ACTIVITY
Some lines in the entries contain the word "documentclass". Copy all of them.

DATA RECORDS
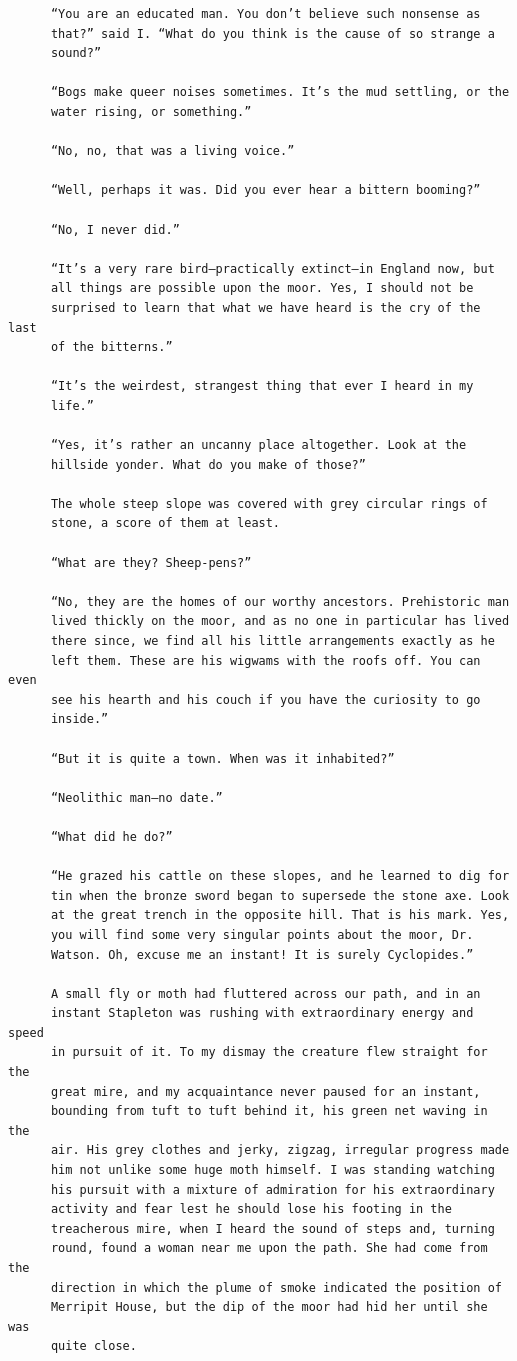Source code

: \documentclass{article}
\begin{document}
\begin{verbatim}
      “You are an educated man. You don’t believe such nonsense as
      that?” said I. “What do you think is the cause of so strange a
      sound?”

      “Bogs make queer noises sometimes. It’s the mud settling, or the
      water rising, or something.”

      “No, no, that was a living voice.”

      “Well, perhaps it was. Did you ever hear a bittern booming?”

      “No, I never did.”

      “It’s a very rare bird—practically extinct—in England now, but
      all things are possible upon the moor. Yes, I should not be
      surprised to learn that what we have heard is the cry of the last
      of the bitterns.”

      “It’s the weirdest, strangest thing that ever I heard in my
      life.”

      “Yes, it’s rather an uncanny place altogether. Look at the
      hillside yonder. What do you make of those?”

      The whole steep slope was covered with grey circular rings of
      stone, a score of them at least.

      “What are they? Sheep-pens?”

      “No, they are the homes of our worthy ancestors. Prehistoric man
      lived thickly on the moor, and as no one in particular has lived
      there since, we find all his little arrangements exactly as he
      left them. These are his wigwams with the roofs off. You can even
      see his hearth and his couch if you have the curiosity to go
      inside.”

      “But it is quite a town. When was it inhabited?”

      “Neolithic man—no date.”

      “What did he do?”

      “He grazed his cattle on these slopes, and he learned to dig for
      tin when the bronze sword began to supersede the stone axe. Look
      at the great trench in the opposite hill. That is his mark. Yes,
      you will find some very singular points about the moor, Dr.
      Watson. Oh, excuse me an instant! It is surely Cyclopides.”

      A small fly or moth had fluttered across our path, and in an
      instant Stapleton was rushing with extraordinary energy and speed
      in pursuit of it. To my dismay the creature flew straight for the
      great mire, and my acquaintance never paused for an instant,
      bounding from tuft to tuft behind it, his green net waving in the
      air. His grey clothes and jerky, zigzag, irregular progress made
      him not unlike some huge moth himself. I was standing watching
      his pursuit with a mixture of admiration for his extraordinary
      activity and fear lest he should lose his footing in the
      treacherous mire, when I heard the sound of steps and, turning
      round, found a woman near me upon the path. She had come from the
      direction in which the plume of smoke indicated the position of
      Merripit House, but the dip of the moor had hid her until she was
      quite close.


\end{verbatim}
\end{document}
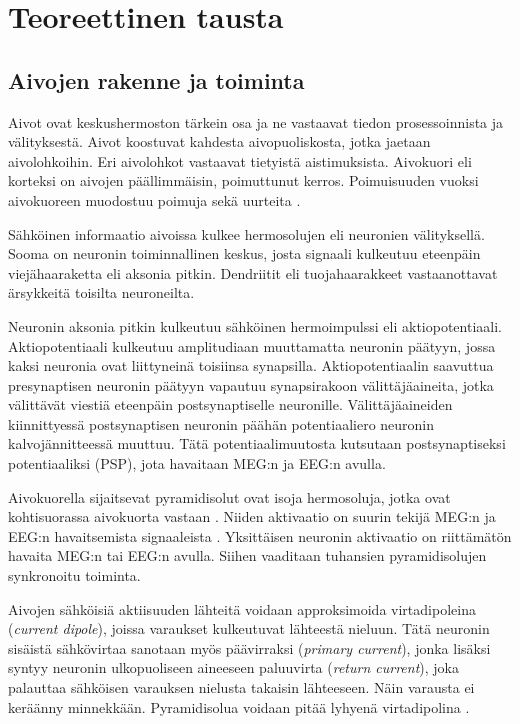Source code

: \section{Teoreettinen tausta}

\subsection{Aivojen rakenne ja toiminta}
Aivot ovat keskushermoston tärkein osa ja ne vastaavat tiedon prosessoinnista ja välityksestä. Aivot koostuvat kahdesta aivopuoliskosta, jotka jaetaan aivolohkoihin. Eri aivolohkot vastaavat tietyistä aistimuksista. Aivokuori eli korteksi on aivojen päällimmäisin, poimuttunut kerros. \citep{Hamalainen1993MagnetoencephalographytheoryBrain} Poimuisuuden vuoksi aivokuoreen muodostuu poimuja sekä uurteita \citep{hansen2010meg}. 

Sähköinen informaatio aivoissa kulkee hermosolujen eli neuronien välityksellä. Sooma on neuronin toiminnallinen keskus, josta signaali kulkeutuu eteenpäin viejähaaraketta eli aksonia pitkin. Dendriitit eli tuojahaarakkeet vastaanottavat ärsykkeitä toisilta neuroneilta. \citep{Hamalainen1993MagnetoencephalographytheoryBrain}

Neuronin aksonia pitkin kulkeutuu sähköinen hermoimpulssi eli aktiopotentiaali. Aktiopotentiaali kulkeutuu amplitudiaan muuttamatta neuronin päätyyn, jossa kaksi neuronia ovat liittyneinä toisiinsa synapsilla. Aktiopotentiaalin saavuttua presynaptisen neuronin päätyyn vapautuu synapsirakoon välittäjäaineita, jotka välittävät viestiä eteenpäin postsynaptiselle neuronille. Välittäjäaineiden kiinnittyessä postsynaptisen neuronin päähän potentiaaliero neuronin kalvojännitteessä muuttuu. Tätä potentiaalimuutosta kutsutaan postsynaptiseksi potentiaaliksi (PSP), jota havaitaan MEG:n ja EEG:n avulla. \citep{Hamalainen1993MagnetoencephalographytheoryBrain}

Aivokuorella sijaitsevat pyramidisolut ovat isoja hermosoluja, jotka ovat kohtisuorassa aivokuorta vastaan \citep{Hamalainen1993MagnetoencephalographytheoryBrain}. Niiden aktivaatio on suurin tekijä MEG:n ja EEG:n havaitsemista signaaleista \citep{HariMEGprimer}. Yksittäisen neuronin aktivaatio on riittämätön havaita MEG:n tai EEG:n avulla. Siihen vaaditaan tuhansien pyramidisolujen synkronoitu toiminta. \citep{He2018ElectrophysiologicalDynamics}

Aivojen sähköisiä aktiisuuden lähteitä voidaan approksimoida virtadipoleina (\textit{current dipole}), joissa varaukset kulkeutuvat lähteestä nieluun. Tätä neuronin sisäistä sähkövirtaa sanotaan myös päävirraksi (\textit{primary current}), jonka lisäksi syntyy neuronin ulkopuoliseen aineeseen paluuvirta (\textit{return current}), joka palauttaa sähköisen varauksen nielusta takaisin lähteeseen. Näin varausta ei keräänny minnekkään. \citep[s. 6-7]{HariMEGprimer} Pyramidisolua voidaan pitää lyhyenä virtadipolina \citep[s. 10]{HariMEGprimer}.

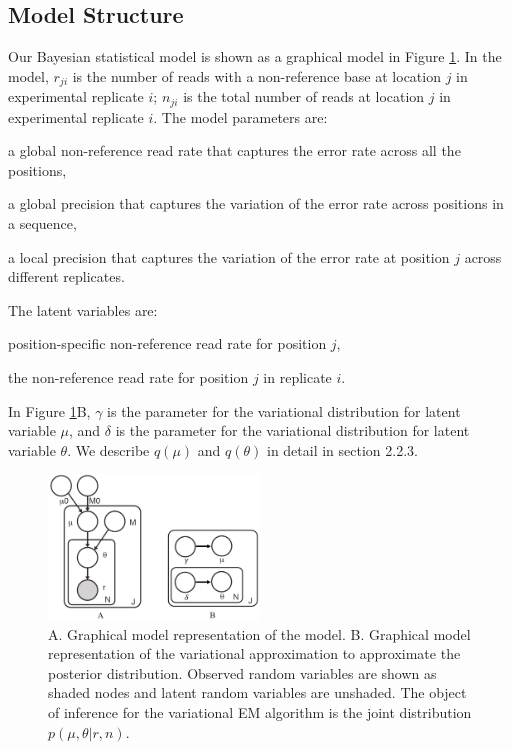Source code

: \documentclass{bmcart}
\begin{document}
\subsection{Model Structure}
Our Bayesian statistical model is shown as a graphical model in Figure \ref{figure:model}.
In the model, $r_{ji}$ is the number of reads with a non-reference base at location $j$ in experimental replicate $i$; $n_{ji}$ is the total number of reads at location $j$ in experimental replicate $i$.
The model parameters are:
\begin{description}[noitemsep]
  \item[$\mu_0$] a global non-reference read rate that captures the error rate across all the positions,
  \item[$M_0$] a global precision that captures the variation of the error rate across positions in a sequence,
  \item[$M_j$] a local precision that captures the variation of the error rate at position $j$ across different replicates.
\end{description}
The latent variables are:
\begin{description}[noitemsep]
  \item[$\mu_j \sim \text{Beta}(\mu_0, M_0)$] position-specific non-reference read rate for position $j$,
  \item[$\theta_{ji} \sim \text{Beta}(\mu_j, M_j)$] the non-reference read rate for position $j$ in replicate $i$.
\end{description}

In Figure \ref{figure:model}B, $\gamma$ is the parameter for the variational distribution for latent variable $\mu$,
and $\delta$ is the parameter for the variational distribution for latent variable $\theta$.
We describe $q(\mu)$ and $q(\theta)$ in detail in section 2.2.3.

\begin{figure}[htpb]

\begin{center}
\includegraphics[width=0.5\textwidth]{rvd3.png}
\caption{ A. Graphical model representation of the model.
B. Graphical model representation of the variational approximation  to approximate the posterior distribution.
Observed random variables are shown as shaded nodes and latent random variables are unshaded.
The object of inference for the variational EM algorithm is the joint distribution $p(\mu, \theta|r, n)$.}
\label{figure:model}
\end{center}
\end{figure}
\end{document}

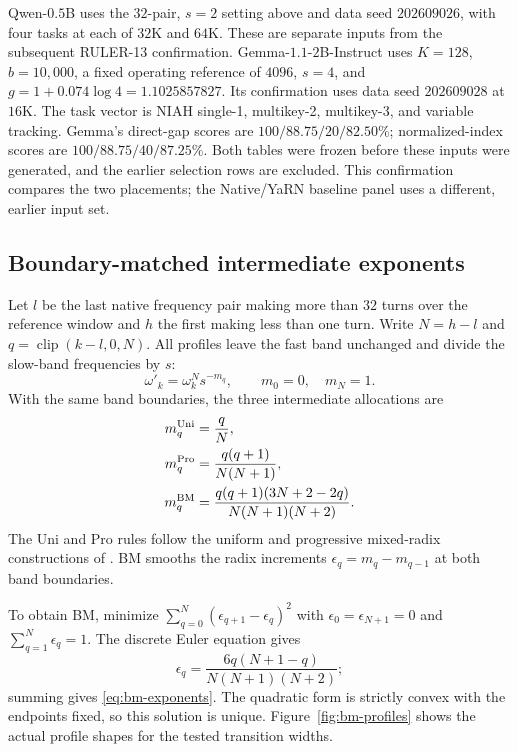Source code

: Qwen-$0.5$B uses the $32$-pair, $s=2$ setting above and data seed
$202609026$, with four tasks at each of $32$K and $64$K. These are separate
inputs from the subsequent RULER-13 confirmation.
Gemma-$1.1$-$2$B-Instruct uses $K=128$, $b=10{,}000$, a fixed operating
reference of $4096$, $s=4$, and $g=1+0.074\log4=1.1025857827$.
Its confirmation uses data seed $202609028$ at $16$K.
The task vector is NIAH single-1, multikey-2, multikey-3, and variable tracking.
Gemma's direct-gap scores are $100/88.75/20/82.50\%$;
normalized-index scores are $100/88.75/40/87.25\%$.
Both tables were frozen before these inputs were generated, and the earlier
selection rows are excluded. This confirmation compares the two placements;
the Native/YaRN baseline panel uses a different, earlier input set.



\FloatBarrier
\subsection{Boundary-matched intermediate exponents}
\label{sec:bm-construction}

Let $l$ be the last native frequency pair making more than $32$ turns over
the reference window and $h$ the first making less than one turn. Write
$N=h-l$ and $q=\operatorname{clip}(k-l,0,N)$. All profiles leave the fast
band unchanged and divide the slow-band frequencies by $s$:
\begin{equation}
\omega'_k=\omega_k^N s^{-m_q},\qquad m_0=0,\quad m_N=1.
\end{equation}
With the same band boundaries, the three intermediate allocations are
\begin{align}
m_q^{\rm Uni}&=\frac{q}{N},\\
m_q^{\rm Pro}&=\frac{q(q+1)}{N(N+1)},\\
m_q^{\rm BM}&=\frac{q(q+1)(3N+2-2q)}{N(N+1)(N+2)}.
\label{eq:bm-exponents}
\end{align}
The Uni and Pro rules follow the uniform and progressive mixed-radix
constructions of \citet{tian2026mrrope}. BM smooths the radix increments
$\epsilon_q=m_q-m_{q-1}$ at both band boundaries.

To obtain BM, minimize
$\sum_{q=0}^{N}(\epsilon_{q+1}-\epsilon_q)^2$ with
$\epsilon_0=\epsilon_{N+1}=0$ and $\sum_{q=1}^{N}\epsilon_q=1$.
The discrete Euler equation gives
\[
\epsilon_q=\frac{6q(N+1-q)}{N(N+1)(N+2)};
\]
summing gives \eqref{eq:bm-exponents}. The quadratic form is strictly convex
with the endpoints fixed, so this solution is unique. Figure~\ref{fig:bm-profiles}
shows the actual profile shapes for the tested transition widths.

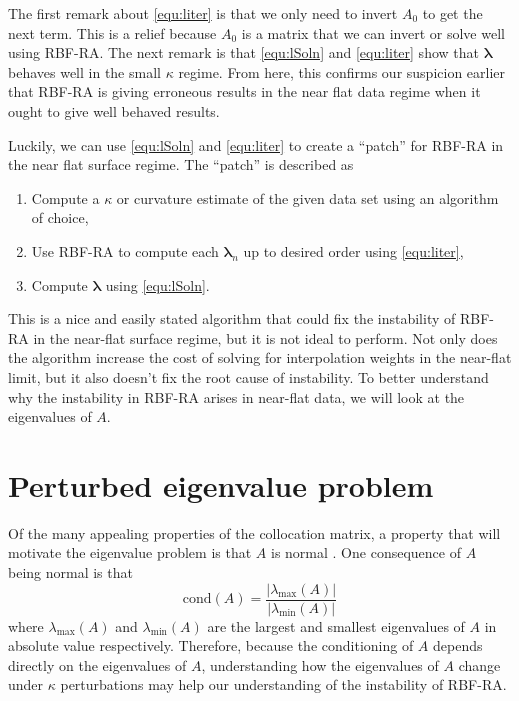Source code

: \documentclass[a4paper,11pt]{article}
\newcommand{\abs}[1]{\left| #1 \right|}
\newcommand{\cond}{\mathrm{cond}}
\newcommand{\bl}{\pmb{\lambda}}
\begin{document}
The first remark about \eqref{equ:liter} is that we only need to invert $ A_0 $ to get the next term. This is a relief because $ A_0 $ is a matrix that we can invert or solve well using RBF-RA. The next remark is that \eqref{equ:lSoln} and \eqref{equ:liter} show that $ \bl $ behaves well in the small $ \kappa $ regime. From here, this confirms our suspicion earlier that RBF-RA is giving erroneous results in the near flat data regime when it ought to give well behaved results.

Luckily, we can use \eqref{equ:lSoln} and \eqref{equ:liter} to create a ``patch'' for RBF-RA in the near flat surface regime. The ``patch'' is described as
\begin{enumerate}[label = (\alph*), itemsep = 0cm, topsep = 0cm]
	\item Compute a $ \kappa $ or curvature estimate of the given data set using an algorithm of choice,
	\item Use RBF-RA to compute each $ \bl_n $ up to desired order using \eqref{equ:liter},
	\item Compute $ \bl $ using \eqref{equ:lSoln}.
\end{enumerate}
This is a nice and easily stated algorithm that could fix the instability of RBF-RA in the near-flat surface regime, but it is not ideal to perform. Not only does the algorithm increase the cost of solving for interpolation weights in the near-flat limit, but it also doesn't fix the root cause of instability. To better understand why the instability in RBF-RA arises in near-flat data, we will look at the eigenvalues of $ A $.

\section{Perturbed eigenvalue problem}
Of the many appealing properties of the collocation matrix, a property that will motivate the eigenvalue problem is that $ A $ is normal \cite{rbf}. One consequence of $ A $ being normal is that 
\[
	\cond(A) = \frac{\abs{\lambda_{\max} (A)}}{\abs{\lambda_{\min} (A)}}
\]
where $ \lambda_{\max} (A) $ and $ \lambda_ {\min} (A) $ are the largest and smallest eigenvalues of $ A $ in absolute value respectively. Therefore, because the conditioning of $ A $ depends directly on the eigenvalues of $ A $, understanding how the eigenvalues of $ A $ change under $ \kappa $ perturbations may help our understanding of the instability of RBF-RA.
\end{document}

EXPECTED OUTPUT
: \documentclass{article}
: \documentclass{bmcart}
: \documentclass[a4paper,11pt]{article}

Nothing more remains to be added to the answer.